Radix: Stories of Resistance and Resilience

Weaving stories of resistance and resilience in the struggle for environmental rights in cities, pueblos, and villages across the globe to reveal the kinship and sacredness between plants, humans, animals, and land.

About Us:

Radix is a story-sharing collective of resistance and resilience for healing our land and people. We are people of faith and consciousness who come from various backgrounds. We reside in the Ventura River Watershed, Los Angeles River Watershed, Ballona Creek Watershed, and Willamette River Watershed on Chumash, Tongva, and Kalapuya lands. We share stories about how communities and individuals resist destructive social structures and environmental degradation to create a better world for all living beings. Our hope is that these stories will inspire emerging leaders to cultivate a vocation that intersects soil, sanctuary, streets, and soul.

Vision:

Our vision is to inspire emerging leaders to cultivate a vocation that intersects soil, sanctuary, streets, and soul.

Team Bios & Photos:

Grecia Lopez-Reyes (she/her) is senior community organizer with Los Angeles Alliance for a New Economy (LAANE), working around faith, labor and environmental justice. Grecia grew up in Guatemala with her grandmother and sisters. Her grandmother planted the roots of her vocation through her life of simplicity, compassion and service to others. Her grandmother’s compassionate and fierce character instilled the importance of always standing alongside communities fighting for change. Grecia currently resides in Los Angeles with her husband Josh.

Josh Lopez-Reyes (he/him) is a son to Rocio and Manuel, brother to Abraham and husband to Grecia. He is a Californiano with family roots in the lands today known as México and the southwest of the United States. Josh currently serves as the director of the Echo Park Refugee Welcome Center. He is passionate about the Radix storytelling project because of the ways that it brings together issues revolving around land, life, liberation, and justice for oppressed communities.

Jeannette Ban (she/her) is a public health practitioner and regenerative farmer with a passion for environmental justice, climate change adaptation & mitigation techniques, and food policy transformation. She was born to immigrant parents in Tongva lands, now known as Los Angeles, California, and currently resides in the unceded Chumash Territory called Ventura, California. Her interest in the power of community-rooted systems change and the enduring struggle for land, water, and health rights in neighborhoods around the world drew her to the Radix storytelling project.

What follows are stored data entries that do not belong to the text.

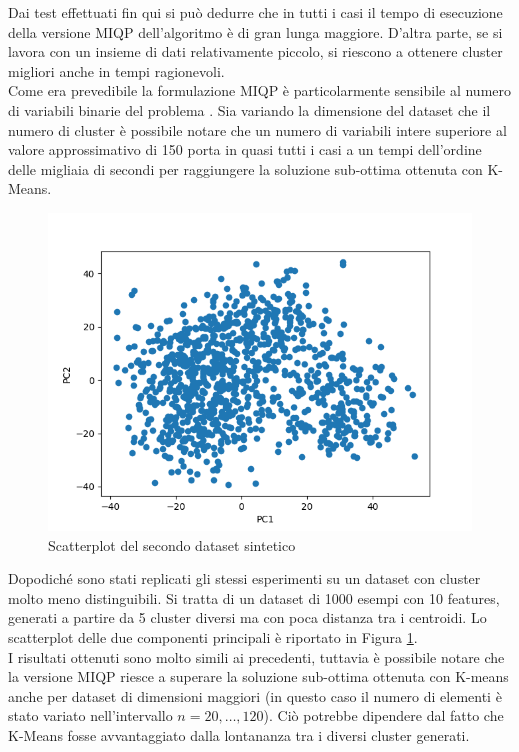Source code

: \documentclass{article}
\begin{document}
    Dai test effettuati fin qui si può dedurre che in tutti i casi il tempo di esecuzione della versione MIQP dell'algoritmo è di gran lunga maggiore. D'altra parte, se si lavora con un insieme di dati relativamente piccolo, si riescono a ottenere cluster migliori anche in tempi ragionevoli.\\
    Come era prevedibile la formulazione MIQP è particolarmente sensibile al numero di variabili binarie del problema \cite{lapucci}. Sia variando la dimensione del dataset che il numero di cluster è possibile notare che un numero di variabili intere superiore al valore approssimativo di 150 porta in quasi tutti i casi a un tempi dell'ordine delle migliaia di secondi per raggiungere la soluzione sub-ottima ottenuta con K-Means.\\

    \begin{figure}
    \includegraphics[width=1\linewidth]{../results/plots/dataset2}
    \caption{Scatterplot del secondo dataset sintetico}
    \label{sint_sint}
    \end{figure}
    Dopodiché sono stati replicati gli stessi esperimenti su un dataset con cluster molto meno distinguibili. Si tratta di un dataset di 1000 esempi con 10 features, generati a partire da 5 cluster diversi ma con poca distanza tra i centroidi. Lo scatterplot delle due componenti principali è riportato in Figura \ref{sint_sint}.\\
    I risultati ottenuti sono molto simili ai precedenti, tuttavia è possibile notare che la versione MIQP riesce a superare la soluzione sub-ottima ottenuta con K-means anche per dataset di dimensioni maggiori (in questo caso il numero di elementi è stato variato nell'intervallo $n=20,\dots,120$). Ciò potrebbe dipendere dal fatto che K-Means fosse avvantaggiato dalla lontananza tra i diversi cluster generati.\\
\end{document}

Lola West (she/her) has worked as a writer and storyteller for non-profits in the environmental, agricultural, and social services sectors. Growing up in Southern California (on unceded Chumash Territory), Lola spent afternoons in her childhood traipsing through wild grass to play with the animals that lived in the surrounding mountains or making mud pies out of soil, water, and wildflowers. Along the way, she cultivated an interest in the stories that all living things have to share. Currently, Lola lives in Ventura, CA with her partner, Jeannette, and their two lively pups, Margot and Olive.

Bethany Renata Loberg (she/her/hers) grew up in Salem, Oregon (on unceded Kalapuya territory) in a family that believed deeply in the interconnection and importance of peace, justice, and faith. Bethany’s parents took her to her first protest denouncing U.S. policy in Central America when she was nine days old. Trained in justice, peacebuilding, and conflict transformation, Bethany’s work has centered on immigrant rights, solidarity with Central America, and racial justice. Bethany currently lives in Salem, Oregon and until recently worked as Youth Ministries Leader at Salem Mennonite Church.

Gabriela Worrel (she/her) grew up close to the US-Mexico border in San Diego, California, and her earliest memories involve traveling across the border to her mother’s native Baja California. Her family’s immigrant background is a formative force in her life, and brings to bear questions of how cultural ancestry impacts identity, vocation, and establishing and caring for ‘home’ on this earth. Gabriela is trained as a biologist and urban planner and resides in Los Angeles, where she lives with her husband, two children, and two rascally rabbits.

Daniel P. Castillo (he/him) brings over 15 years of creative strategic planning and creative programming, two decades of community organizing and coalition building, several years of leadership development in the juvenile justice, education, and creative arts sectors, along with equity, inclusion, diversity, access, and anti-racism consulting experience to the team. His work spans from graphic design, filmmaking, brand and marketing consulting, to education, curriculum development, community organizing, and leadership development, with systems-impacted youth at the grassroots and executives at the treetops. Daniel supports organizations develop creative arts programming, advises on creative content, campaigns, and event promotions, and develops youth community organizing, anti-bias curriculum, and stakeholder engagement strategies across all sectors. He puts his filmmaking, graphic design, and social media marketing skills to use to provide creative marketing, design, and communications expertise for partners who are looking to effectively communicate their work.